* **Problem**
In the data below, find each line containing the string "textbf" and return it.

Stored data entries:
-----
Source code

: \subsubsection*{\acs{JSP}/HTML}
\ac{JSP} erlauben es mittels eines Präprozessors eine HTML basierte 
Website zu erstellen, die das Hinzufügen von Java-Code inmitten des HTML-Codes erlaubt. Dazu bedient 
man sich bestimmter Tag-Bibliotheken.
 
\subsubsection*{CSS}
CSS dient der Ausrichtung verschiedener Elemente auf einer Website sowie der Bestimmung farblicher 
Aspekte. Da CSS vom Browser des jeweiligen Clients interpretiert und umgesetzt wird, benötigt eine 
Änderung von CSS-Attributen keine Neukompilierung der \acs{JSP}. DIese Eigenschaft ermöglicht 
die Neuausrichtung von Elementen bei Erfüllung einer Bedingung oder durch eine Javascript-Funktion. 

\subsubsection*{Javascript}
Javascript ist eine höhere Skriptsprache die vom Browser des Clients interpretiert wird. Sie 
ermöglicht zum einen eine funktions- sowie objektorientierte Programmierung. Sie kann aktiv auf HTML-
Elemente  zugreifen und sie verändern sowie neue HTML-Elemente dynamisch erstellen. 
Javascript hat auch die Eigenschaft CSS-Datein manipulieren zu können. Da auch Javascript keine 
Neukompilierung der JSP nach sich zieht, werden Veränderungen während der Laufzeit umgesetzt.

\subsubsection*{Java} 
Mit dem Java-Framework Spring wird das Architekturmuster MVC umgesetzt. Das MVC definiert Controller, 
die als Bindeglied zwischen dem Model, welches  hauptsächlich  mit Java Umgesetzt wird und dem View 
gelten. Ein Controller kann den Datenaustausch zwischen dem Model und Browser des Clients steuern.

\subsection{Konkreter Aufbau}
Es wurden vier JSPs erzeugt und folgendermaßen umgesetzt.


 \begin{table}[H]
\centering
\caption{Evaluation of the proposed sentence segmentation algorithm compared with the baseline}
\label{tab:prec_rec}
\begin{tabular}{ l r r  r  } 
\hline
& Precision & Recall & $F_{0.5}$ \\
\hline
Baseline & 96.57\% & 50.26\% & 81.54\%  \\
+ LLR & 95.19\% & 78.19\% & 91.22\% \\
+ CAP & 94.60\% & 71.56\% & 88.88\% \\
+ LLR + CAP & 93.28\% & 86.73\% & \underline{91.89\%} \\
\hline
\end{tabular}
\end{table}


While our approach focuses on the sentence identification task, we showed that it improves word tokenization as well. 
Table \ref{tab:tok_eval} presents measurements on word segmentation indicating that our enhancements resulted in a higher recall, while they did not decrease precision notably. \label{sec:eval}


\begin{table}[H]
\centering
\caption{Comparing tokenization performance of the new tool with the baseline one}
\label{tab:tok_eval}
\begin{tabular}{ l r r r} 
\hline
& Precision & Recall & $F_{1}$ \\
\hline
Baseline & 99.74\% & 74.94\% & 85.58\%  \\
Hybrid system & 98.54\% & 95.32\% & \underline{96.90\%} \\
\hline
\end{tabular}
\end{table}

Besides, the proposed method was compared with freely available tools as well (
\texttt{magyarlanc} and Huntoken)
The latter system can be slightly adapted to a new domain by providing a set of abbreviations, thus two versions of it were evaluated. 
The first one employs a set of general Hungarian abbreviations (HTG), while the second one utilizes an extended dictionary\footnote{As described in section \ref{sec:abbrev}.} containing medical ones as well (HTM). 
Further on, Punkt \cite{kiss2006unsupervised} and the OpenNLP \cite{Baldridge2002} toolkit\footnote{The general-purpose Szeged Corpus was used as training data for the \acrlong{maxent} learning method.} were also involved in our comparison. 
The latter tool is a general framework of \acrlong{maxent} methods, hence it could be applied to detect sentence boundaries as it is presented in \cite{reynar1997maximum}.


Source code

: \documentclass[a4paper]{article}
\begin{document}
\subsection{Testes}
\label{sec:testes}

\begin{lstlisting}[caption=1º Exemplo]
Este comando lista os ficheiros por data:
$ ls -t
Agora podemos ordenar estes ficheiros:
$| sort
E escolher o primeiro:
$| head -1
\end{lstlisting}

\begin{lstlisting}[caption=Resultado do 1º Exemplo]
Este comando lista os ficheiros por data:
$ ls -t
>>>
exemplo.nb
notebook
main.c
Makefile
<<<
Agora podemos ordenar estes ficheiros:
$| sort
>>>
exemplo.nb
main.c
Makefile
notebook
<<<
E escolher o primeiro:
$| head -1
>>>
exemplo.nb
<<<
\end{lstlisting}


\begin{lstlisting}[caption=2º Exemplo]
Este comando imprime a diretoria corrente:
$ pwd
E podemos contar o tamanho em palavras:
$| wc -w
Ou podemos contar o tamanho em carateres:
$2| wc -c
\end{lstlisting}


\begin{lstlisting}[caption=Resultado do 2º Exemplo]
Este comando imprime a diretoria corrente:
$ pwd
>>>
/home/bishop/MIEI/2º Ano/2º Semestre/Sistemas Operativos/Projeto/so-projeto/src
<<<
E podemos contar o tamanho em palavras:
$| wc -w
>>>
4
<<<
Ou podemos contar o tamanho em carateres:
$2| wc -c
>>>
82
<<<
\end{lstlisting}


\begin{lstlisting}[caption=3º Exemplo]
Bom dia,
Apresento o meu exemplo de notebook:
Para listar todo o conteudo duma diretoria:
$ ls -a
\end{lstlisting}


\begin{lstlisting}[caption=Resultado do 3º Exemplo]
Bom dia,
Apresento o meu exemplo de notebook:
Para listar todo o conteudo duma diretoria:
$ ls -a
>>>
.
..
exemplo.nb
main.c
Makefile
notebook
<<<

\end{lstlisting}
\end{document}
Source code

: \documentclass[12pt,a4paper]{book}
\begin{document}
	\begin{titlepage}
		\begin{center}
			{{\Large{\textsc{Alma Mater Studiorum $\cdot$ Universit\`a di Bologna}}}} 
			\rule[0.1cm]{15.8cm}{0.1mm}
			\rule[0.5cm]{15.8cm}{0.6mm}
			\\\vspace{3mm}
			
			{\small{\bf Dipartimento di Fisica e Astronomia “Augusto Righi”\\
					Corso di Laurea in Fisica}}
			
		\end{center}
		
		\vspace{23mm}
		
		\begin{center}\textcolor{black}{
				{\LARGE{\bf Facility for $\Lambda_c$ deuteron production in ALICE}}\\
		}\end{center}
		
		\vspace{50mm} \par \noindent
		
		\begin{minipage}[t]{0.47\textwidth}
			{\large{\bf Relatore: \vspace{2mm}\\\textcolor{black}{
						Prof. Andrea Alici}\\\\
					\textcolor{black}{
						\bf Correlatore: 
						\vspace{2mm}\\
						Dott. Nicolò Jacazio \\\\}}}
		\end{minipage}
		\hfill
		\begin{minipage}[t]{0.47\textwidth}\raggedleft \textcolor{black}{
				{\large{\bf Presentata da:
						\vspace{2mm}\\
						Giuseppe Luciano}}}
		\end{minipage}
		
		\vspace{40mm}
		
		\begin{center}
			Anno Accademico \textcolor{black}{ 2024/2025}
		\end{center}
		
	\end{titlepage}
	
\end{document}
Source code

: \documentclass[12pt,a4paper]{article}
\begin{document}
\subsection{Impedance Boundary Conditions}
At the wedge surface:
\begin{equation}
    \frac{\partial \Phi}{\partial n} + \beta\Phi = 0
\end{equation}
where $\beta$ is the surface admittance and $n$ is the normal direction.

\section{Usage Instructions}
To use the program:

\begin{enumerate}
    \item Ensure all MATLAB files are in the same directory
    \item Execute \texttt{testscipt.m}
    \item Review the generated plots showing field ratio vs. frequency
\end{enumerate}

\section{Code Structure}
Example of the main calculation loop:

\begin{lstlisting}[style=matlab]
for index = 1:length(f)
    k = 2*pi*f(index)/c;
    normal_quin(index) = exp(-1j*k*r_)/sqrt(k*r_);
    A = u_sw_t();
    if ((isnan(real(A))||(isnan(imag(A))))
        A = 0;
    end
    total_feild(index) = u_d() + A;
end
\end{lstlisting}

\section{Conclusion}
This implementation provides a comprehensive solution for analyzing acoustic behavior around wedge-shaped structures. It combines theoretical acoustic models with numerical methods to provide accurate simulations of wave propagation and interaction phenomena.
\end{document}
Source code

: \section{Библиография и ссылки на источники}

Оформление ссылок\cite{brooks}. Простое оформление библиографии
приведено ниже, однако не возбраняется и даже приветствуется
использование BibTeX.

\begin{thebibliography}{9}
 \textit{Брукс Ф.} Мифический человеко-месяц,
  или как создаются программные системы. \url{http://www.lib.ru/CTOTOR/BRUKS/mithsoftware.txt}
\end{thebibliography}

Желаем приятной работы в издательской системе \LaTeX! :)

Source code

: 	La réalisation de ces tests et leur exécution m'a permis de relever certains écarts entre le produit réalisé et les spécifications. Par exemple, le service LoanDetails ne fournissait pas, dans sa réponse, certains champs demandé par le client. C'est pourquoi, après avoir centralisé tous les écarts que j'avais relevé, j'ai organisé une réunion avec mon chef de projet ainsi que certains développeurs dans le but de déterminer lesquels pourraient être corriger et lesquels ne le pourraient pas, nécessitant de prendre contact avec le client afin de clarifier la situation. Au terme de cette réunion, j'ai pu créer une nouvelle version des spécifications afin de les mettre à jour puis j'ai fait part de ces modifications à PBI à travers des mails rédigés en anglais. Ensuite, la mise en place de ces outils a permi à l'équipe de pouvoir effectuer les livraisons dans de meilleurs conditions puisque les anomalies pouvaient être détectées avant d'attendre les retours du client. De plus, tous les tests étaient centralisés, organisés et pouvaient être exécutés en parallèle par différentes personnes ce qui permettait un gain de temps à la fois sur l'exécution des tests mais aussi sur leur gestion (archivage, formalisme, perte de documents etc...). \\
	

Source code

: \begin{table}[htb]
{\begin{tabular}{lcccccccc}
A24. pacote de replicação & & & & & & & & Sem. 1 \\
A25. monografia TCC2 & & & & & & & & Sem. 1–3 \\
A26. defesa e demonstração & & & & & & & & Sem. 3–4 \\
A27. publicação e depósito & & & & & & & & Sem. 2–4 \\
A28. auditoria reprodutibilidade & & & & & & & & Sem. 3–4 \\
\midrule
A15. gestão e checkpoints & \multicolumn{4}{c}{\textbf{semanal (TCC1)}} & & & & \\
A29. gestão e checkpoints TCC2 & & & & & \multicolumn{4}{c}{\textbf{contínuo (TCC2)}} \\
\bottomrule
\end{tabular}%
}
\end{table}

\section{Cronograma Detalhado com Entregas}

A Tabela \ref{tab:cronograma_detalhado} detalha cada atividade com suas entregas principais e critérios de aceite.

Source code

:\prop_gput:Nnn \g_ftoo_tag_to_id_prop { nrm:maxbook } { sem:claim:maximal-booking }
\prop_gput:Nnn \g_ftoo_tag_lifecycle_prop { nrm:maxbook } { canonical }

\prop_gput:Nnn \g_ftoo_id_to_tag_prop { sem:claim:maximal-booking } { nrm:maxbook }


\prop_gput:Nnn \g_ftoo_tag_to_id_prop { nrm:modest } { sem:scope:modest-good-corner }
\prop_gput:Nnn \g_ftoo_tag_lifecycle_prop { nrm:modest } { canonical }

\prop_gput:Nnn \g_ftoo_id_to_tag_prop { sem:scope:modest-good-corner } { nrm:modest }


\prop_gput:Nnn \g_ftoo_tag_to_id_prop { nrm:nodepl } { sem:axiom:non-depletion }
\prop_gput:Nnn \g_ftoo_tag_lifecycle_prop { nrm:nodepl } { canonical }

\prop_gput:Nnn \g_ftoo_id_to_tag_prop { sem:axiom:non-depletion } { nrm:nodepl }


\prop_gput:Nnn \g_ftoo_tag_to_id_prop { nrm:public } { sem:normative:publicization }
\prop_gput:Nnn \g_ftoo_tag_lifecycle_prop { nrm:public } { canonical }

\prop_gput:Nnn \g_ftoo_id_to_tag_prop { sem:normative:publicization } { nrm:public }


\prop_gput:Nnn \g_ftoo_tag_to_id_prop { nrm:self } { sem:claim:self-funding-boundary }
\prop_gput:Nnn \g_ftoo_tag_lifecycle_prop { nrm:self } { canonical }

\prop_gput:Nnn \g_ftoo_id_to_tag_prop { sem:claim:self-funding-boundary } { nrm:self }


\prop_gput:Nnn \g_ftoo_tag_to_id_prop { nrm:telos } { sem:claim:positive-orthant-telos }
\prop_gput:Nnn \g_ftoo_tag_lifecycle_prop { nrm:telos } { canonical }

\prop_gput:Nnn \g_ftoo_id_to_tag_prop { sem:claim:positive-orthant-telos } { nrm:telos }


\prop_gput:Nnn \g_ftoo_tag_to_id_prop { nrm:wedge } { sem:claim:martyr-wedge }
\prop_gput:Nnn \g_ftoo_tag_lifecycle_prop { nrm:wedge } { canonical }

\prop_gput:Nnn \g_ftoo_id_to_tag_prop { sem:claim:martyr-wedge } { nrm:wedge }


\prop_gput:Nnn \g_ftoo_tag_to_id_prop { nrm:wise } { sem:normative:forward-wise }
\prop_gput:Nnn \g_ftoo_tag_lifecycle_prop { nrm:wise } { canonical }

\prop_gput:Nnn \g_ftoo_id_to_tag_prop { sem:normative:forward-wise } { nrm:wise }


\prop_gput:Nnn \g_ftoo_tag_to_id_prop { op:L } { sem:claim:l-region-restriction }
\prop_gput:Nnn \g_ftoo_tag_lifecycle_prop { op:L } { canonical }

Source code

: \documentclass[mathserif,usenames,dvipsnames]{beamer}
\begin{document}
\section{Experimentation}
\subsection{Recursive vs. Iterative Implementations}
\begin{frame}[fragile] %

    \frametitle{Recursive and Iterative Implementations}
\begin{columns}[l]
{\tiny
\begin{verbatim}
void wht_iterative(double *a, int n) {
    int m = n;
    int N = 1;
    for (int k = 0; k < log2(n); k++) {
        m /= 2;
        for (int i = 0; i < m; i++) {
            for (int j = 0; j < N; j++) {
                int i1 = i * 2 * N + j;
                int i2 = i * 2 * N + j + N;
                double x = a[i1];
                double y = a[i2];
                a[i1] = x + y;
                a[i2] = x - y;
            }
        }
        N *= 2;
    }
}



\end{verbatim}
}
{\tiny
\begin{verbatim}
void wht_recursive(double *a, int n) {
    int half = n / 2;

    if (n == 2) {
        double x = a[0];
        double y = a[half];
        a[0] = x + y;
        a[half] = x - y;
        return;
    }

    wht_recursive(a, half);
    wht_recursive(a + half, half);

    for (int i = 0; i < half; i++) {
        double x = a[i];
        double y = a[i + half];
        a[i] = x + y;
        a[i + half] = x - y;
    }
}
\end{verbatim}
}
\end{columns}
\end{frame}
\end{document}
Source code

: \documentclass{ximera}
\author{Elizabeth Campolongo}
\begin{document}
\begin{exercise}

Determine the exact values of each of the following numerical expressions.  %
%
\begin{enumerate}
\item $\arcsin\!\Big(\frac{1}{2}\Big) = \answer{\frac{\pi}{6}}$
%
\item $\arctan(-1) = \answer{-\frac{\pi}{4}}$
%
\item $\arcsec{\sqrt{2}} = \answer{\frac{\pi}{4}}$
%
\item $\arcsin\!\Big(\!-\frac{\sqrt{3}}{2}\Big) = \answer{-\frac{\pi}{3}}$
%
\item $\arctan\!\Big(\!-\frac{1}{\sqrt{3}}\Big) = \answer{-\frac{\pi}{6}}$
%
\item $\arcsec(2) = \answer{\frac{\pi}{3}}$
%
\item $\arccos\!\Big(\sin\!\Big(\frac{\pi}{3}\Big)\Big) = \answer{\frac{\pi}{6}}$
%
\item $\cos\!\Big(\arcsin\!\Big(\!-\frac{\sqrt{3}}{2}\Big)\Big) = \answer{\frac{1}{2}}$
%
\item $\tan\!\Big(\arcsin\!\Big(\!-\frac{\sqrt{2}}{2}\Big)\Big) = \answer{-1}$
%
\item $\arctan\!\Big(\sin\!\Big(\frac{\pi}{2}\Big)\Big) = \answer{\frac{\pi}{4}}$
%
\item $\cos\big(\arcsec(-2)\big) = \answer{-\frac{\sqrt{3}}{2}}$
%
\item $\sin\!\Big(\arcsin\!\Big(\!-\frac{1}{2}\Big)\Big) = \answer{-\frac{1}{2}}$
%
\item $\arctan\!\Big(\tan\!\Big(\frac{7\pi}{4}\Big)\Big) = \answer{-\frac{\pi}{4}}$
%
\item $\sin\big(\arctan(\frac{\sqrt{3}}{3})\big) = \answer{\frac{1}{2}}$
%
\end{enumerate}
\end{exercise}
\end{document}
-----
* **Response to the exercise**
A15. gestão e checkpoints & \multicolumn{4}{c}{\textbf{semanal (TCC1)}} & & & & \\
A29. gestão e checkpoints TCC2 & & & & & \multicolumn{4}{c}{\textbf{contínuo (TCC2)}} \\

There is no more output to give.